Stringe! Il tempo, la vecchiaia. La nuda essenza, la paura, la fine. Un viaggio a ritroso, solfeggio, soffice nuoto fra le onde della mia anima poderosa, e piango, tumefatto da tanti orrori, rinsecchito, ischeletrito, guascone smorzato e non più libero. Scheggiato e in burrasca, strambo, mutante, in questo solito liquame sociale in cui tutti millantano e invero non sanno. Svanisco, io, (in)vano, dove vado se non sdraiarmi sui miei vanitosi vaniloqui che carezzo come una figa morbida sul divano? Rielaboro tante storie di miei (trasc)orsi, di lupe e lampi fra voi creature abbacchiate, di come arrabbiato m’accigliai spesso e, senza sesso, me ne fregai in bello sfog(gi)ar sol chi ero e sono, per quanto possa apparirvi triste, ancora e disancorato da tutto quanto, perso fra abbazie medioevali, incantato dalle catene di come mi (s)lego senza monta(ggio), a letto mi (s)tendo, pauroso di star in mezzo alla gente, non la capisco, soffro piacevolmente la stranezza del cazzo mio, nottambulo e variegato d’angosce che sanno sol sbuffar(ti), in quanto preferisco esser buffo a esser uno qualunque. Non disperate per me se, in una chiesa gotica del mio oscuro, acceso “sacrilegio” alla vita vostra, da me ripudiata, con calma fischietto nei corridoi del mio eremitico star appollaiato come Dracula nel cas(tell)o della mia verità remota. Questa è e sempre sarà la mia (dim)ora, abbine cura, tu che m’offendi, e non volermi più (os)curare. Qui, giaccio e gracchio, sempre giacerò e sopra tutti non sarà soggiaciuto alle vostre morti ma tacciatemi d’esser tocco e alzerò i tacchi della mia superbia ché (non) si taccia, da conte anche Tacchia, e io non taccio, in quanto dovete tacere. Statevi zitti, altrimenti vi accetterò di accette. Accettami. Dammi l’aglio e non l’aceto, dammi il paletto e te lo ficcherò nel culetto. Io son raro e prezioso come l’(av)or(i)o. Essendo quel che sono, non avendo mai sonno da non morto, non lavoro. Sì, son stanco di star in mezzo ai vostri livori, eppur vi salverò e mi salvi chi (non) può. Sto “lav(or)ando” per voi.
Amen(o) che…
Ti menerò e me la men(t)o… Vivo sol di alt(icci)a mente, miei dementi.

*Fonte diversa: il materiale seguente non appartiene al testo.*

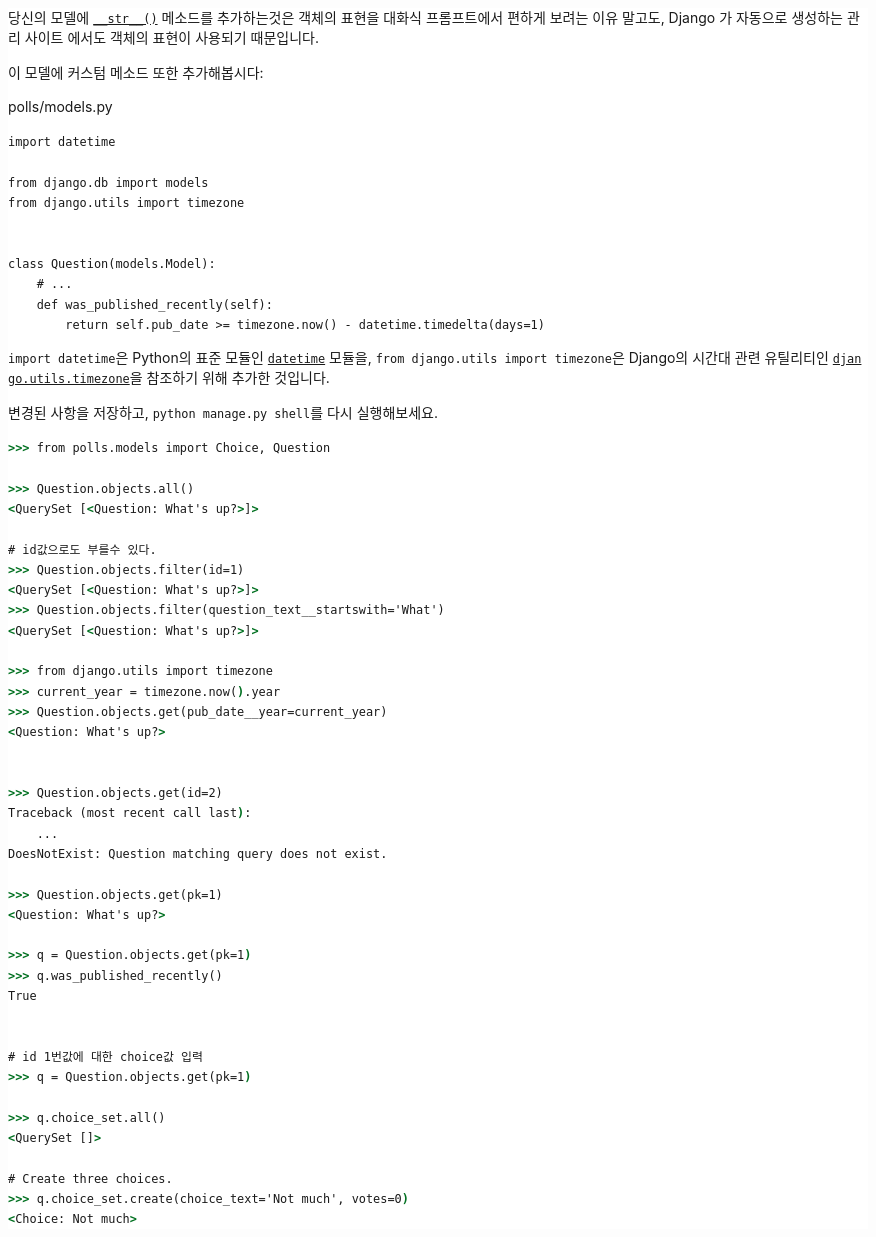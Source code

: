 당신의 모델에 [`__str__()`](https://docs.djangoproject.com/ko/3.2/ref/models/instances/#django.db.models.Model.__str__) 메소드를 추가하는것은 객체의 표현을 대화식 프롬프트에서 편하게 보려는 이유 말고도, Django 가 자동으로 생성하는 관리 사이트 에서도 객체의 표현이 사용되기 때문입니다.

이 모델에 커스텀 메소드 또한 추가해봅시다:

polls/models.py

```
import datetime

from django.db import models
from django.utils import timezone


class Question(models.Model):
    # ...
    def was_published_recently(self):
        return self.pub_date >= timezone.now() - datetime.timedelta(days=1)
```

`import datetime`은 Python의 표준 모듈인 [`datetime`](https://docs.python.org/3/library/datetime.html#module-datetime) 모듈을, `from django.utils import timezone`은 Django의 시간대 관련 유틸리티인 [`django.utils.timezone`](https://docs.djangoproject.com/ko/3.2/ref/utils/#module-django.utils.timezone)을 참조하기 위해 추가한 것입니다. 

변경된 사항을 저장하고, `python manage.py shell`를 다시 실행해보세요.

```cmd
>>> from polls.models import Choice, Question

>>> Question.objects.all()
<QuerySet [<Question: What's up?>]>

# id값으로도 부를수 있다.
>>> Question.objects.filter(id=1)
<QuerySet [<Question: What's up?>]>
>>> Question.objects.filter(question_text__startswith='What')
<QuerySet [<Question: What's up?>]>

>>> from django.utils import timezone
>>> current_year = timezone.now().year
>>> Question.objects.get(pub_date__year=current_year)
<Question: What's up?>


>>> Question.objects.get(id=2)
Traceback (most recent call last):
    ...
DoesNotExist: Question matching query does not exist.

>>> Question.objects.get(pk=1)
<Question: What's up?>

>>> q = Question.objects.get(pk=1)
>>> q.was_published_recently()
True


# id 1번값에 대한 choice값 입력
>>> q = Question.objects.get(pk=1)

>>> q.choice_set.all()
<QuerySet []>

# Create three choices.
>>> q.choice_set.create(choice_text='Not much', votes=0)
<Choice: Not much>
```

Non sono autistico ma ho la corazza anche quando giro in carrozza col mio servo-autista che obbedisce, prendendo in giro le tue cozze poiché sono-non sono in (ca)muffa ma vero come iddio a cui pregate in autom(atic)i.
Datemi retta, storti. Le vostre vi(s)te mi han fatto molti torti e io ritorno, poi ti ritorco.
Te lo dico una volta, non voltarti. Io volo.
Accendiamo una torcia.
Attorcigliamo quella lì, ché mangia sol le torte.
Non è automatico capirmi subito, non vivo dei vostri vuoti pneumatici.
Insomma, insonnia.
Io sono Amleto. Dracula solo se ti voglio rompere il cu(cu)lo.
Di mio, ho molti cont(ent)i in sospeso. Che cazzo ridono?
Sono il Conte e non possono raccontarsela.
Stessero stesi e mi lasciasser esser me stes(s)o.
Che son queste contese?
Meglio il cont(us)o.
Contento io, comunque i conti (non) tornano.